Vom Mars zur Cloud und zurück

03. Mai 2021, 21:42 Uhr   |  Andreas Knoll

Vom Mars zur Cloud und zurück
© NASA/JPL-Caltech

Eines der ersten Bilder, die vom Perseverance-Rover auf dem Mars aufgenommen wurden

Der Mars-Rover Perseverance erforscht auf dem roten Planeten, welches Potenzial für Leben es dort gibt. Die von ihm erfassten wissenschaftlichen und technischen Daten werden, auf der Erde angekommen, in der Cloud des Dienstleisters Amazon Web Services (AWS) gesammelt und verarbeitet.

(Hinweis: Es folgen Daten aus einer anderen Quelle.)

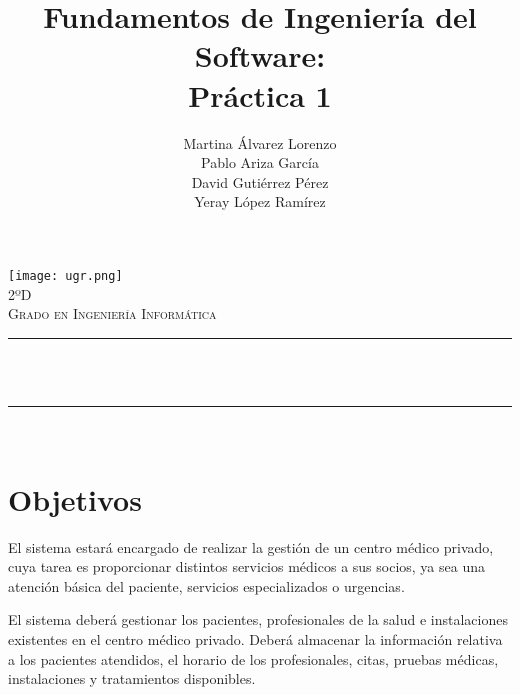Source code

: \documentclass[12pt, spanish]{article}
\title{Fundamentos de Ingeniería del Software:\\
Práctica 1  \hspace{0.05cm} }
\date{}
\author{
\begin{center}
Martina Álvarez Lorenzo  \\
Pablo Ariza García  \\
David Gutiérrez Pérez  \\
Yeray López Ramírez \\
\end{center}
}
\makeatletter
\let\thetitle\@title
\let\theauthor\@author
\makeatother
\begin{document}

\begin{titlepage}
  \centering
  \vspace*{0.5 cm}
  \texttt{[image: ugr.png]}\\[1.0 cm]
  \textsc{\large 2ºD}\\[0.5 cm]
  \textsc{\large Grado en Ingeniería Informática}\\[0.5 cm]              
  \rule{\linewidth}{0.2 mm} \\[0.4 cm]
  { \huge \bfseries \thetitle}\\
  \rule{\linewidth}{0.2 mm} \\[1.5 cm]
  
      
  \theauthor

  \vfill
  
\end{titlepage}

\newpage



\tableofcontents
\pagebreak


\section{Objetivos}

El sistema estará encargado de realizar la gestión de un centro médico privado, cuya tarea es proporcionar distintos servicios médicos a sus socios, ya sea una atención básica del paciente, servicios especializados o urgencias.

El sistema deberá gestionar los pacientes, profesionales de la salud e instalaciones existentes en el centro médico privado. Deberá almacenar la información relativa a los pacientes atendidos, el horario de los profesionales, citas, pruebas médicas, instalaciones y tratamientos disponibles.
\end{document}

Das Perseverance-Projekt des NASA JPL (Jet Propulsion Laboratory) ist die erste planetare NASA-Mission, bei der Mission-Critical-Informationen und Telemetriedaten über die Cloud versandt und verwaltet werden. »Das NASA JPL profitiert dabei von der Skalierbarkeit, Agilität und Zuverlässigkeit der Cloud«, erläutert Teresa Carlson, Vice President, Worldwide Public Sector and Industries bei AWS. »Alle wissenschaftlichen und technischen Daten der Mission ‚Mars 2020‘ lassen sich damit effizient managen.«

Am Donnerstag, dem 18. Februar 2021, ist der Perseverance-Rover der NASA nach 7 Monaten und fast 500 Millionen Kilometern auf dem Mars gelandet. »Wir freuen uns, dass wir NASA JPL bei der Perseverance-Mission unterstützen können«, sagt Teresa Carlson. »Seit Beginn des Projekts halfen unsere Cloud-Services beim Erfassen und Teilen aller relevanten Bilder und Informationen über die Mission. Dadurch lassen sich wichtige Fragen über das Potenzial für Leben auf dem Mars beantworten.«

Datenmanagement der Bilder über die Cloud

Der Mars-2020-Rover Perseverance sendet seit Abschluss seines ersten Checkouts von der Oberfläche des Mars täglich zahlreiche Bilder an das NASA-Team auf der Erde. Die Cloud hilft bei der Verarbeitung der riesigen Datenmengen sowie beim effizienten Archivieren und Verteilen der Informationen. Wichtig ist dies vor allem, weil der Rover auf die visuellen Aufnahmen für das NASA-Team angewiesen ist, um seine Fahrt fortsetzen zu können.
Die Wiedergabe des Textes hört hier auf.